Nov 19, 2013

500 Days of Summer

Saw 500 Days of Summer. It was a really cute not-really-love story. It not so much about love as about the idea of love. The story follows Tom, a man with a grossly simplistic view of love (evidence of said simplicity to follow.) Tom falls in love with Summer, the titular girl with markedly different (though also immature) views on love. Tom believes in Disney-style love-at-first-sight True Love but Summer, terrified by the divorce of her parents and self-trained in the powers of suppression, believes love does not actually exist in any sense. This difference hews all the way down to their philosophical outlooks. Whereas Tom wants more celebration of what is beautiful in the world, Summer wants more redemption of what is ugly. Of The Beatles, she loves Ringo best simply because nobody else loves him.

Tom is such a romantic that when he has the sex with Summer for the first time, the world erupts into a full-on musical dance number as swooning pop songs play on the soundtrack. He is great at his facile greeting-card job, but avoids working toward a more artistically demanding job as an architect (which is the dream he seems content to continue dreaming about.) We get to know Summer less, but she reveals a bitter-sweet love of the idea of being strong alone which she recognizes as noble and sad.

Together they attempt a fumbling romance wherein both deny their true feelings of affection out of deference to Summer's insecurities but also suppress their fears and doubts for the sake of Tom's delusions. "Why label it?" they keep repeating about their maybe-maybe-not relationship. This is the epitome of the cutesy quirky romance that would never last a month outside of a rom-com and (not a spoiler) they break up after a year. As sometimes happens in life, they argue without arguing and actually swap sides on the romance issue by the end. Tom is the new-born cynic and Summer the romantic true believer. How interesting.

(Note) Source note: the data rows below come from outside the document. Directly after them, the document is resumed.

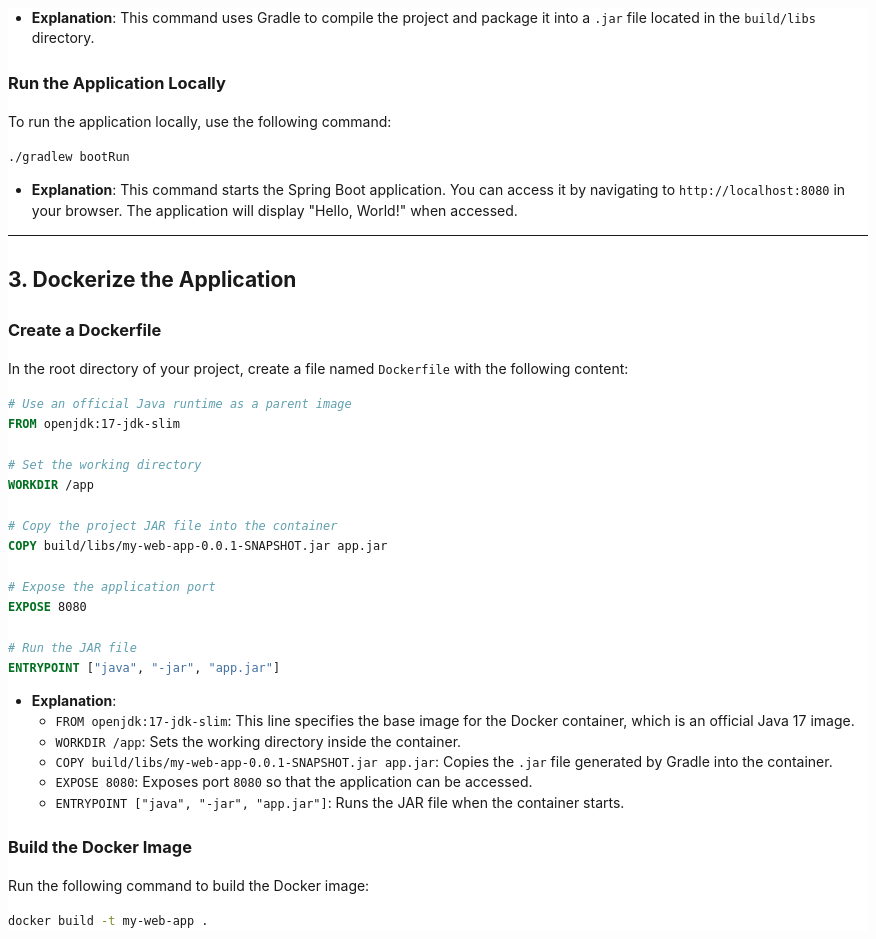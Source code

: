- **Explanation**: This command uses Gradle to compile the project and package it into a `.jar` file located in the `build/libs` directory.

### **Run the Application Locally**

To run the application locally, use the following command:

```bash
./gradlew bootRun
```

- **Explanation**: This command starts the Spring Boot application. You can access it by navigating to `http://localhost:8080` in your browser. The application will display "Hello, World!" when accessed.

---

## 3. **Dockerize the Application**

### **Create a Dockerfile**

In the root directory of your project, create a file named `Dockerfile` with the following content:

```dockerfile
# Use an official Java runtime as a parent image
FROM openjdk:17-jdk-slim

# Set the working directory
WORKDIR /app

# Copy the project JAR file into the container
COPY build/libs/my-web-app-0.0.1-SNAPSHOT.jar app.jar

# Expose the application port
EXPOSE 8080

# Run the JAR file
ENTRYPOINT ["java", "-jar", "app.jar"]
```

- **Explanation**:
  - `FROM openjdk:17-jdk-slim`: This line specifies the base image for the Docker container, which is an official Java 17 image.
  - `WORKDIR /app`: Sets the working directory inside the container.
  - `COPY build/libs/my-web-app-0.0.1-SNAPSHOT.jar app.jar`: Copies the `.jar` file generated by Gradle into the container.
  - `EXPOSE 8080`: Exposes port `8080` so that the application can be accessed.
  - `ENTRYPOINT ["java", "-jar", "app.jar"]`: Runs the JAR file when the container starts.

### **Build the Docker Image**

Run the following command to build the Docker image:

```bash
docker build -t my-web-app .
```
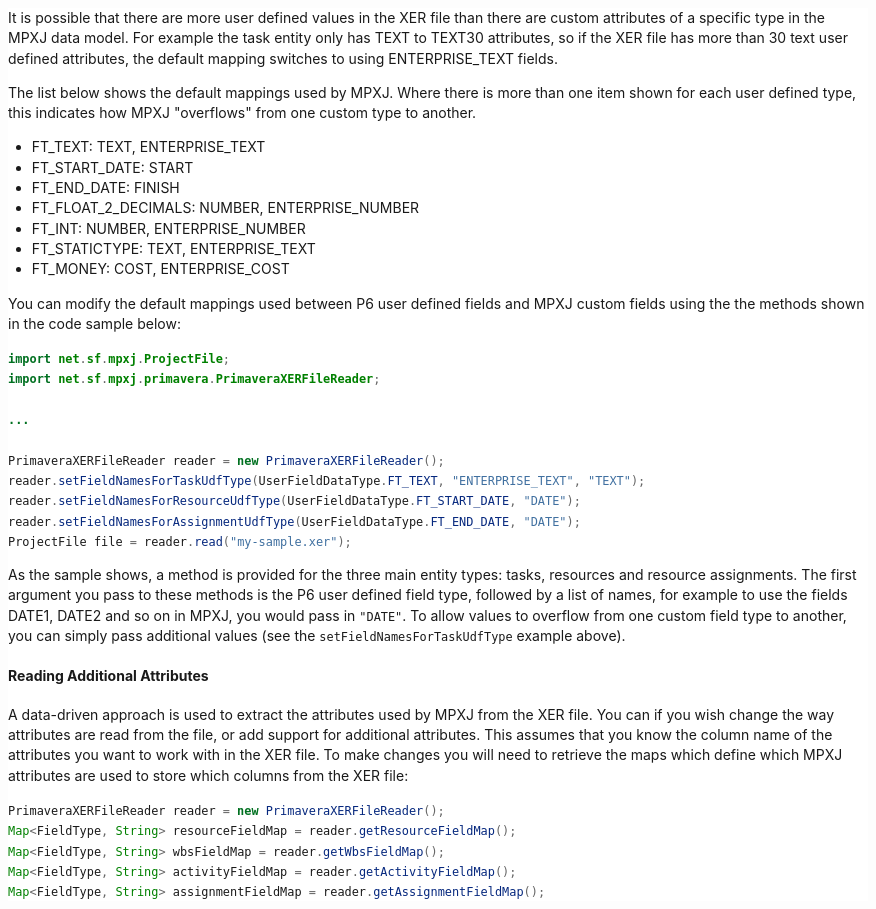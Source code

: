 It is possible that there are more user defined values in the XER file
than there are custom attributes of a specific type in the MPXJ data model.
For example the task entity only has TEXT to TEXT30 attributes, so if the XER
file has more than 30 text user defined attributes, the default mapping
switches to using ENTERPRISE_TEXT fields.

The list below shows the default mappings used by MPXJ. Where there is more than one item
shown for each user defined type, this indicates how MPXJ "overflows" from one
custom type to another.

* FT_TEXT: TEXT, ENTERPRISE_TEXT
* FT_START_DATE: START
* FT_END_DATE: FINISH
* FT_FLOAT_2_DECIMALS: NUMBER, ENTERPRISE_NUMBER
* FT_INT: NUMBER, ENTERPRISE_NUMBER
* FT_STATICTYPE: TEXT, ENTERPRISE_TEXT
* FT_MONEY: COST, ENTERPRISE_COST
   
You can modify the default mappings used between P6 user defined fields and MPXJ
custom fields using the the methods shown in the code sample below:

```java
import net.sf.mpxj.ProjectFile;
import net.sf.mpxj.primavera.PrimaveraXERFileReader;

...

PrimaveraXERFileReader reader = new PrimaveraXERFileReader();
reader.setFieldNamesForTaskUdfType(UserFieldDataType.FT_TEXT, "ENTERPRISE_TEXT", "TEXT");
reader.setFieldNamesForResourceUdfType(UserFieldDataType.FT_START_DATE, "DATE");
reader.setFieldNamesForAssignmentUdfType(UserFieldDataType.FT_END_DATE, "DATE");
ProjectFile file = reader.read("my-sample.xer");
```

As the sample shows, a method is provided for the three main entity types: tasks, resources
and resource assignments. The first argument you pass to these methods is the P6 user defined
field type, followed by a list of names, for example to use the fields DATE1, DATE2 and so on in MPXJ,
you would pass in `"DATE"`. To allow values to overflow from one custom field type
to another, you can simply pass additional values (see the `setFieldNamesForTaskUdfType` example above).

#### Reading Additional Attributes
A data-driven approach is used to extract the attributes used by MPXJ from the XER file.
You can if you wish change the way attributes are read from the file, or add support
for additional attributes. This assumes that you know the column name of the attributes
you want to work with in the XER file. To make changes you will need to retrieve the maps
which define which MPXJ attributes are used to store which columns from the XER file:

```java
PrimaveraXERFileReader reader = new PrimaveraXERFileReader();
Map<FieldType, String> resourceFieldMap = reader.getResourceFieldMap();
Map<FieldType, String> wbsFieldMap = reader.getWbsFieldMap();
Map<FieldType, String> activityFieldMap = reader.getActivityFieldMap();
Map<FieldType, String> assignmentFieldMap = reader.getAssignmentFieldMap();
```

Everyone in this film has a differently flawed take on romance (except the precocious relationship-guru who is Tom's niece or something.) Tom's friends are a chronically dateless schlub and a man who has been dating the same girl since grade school out of apathetic inertia. The boss at the greeting card company has bought into his own flower-scented bullshit long ago. We are given a wide variety of options on the idea of romance but Tom, our avatar, is left confused.

Coming into this movie, I was kind of hell-bent on liking it (for silly reasons) and I succeeded in this endeavor. It's a more philosophical romance (which isn't even really a romance, as the opening narration warns us.) Don't take your smart girls to this one, guys. The conversations it inspires are dangerous first-date material.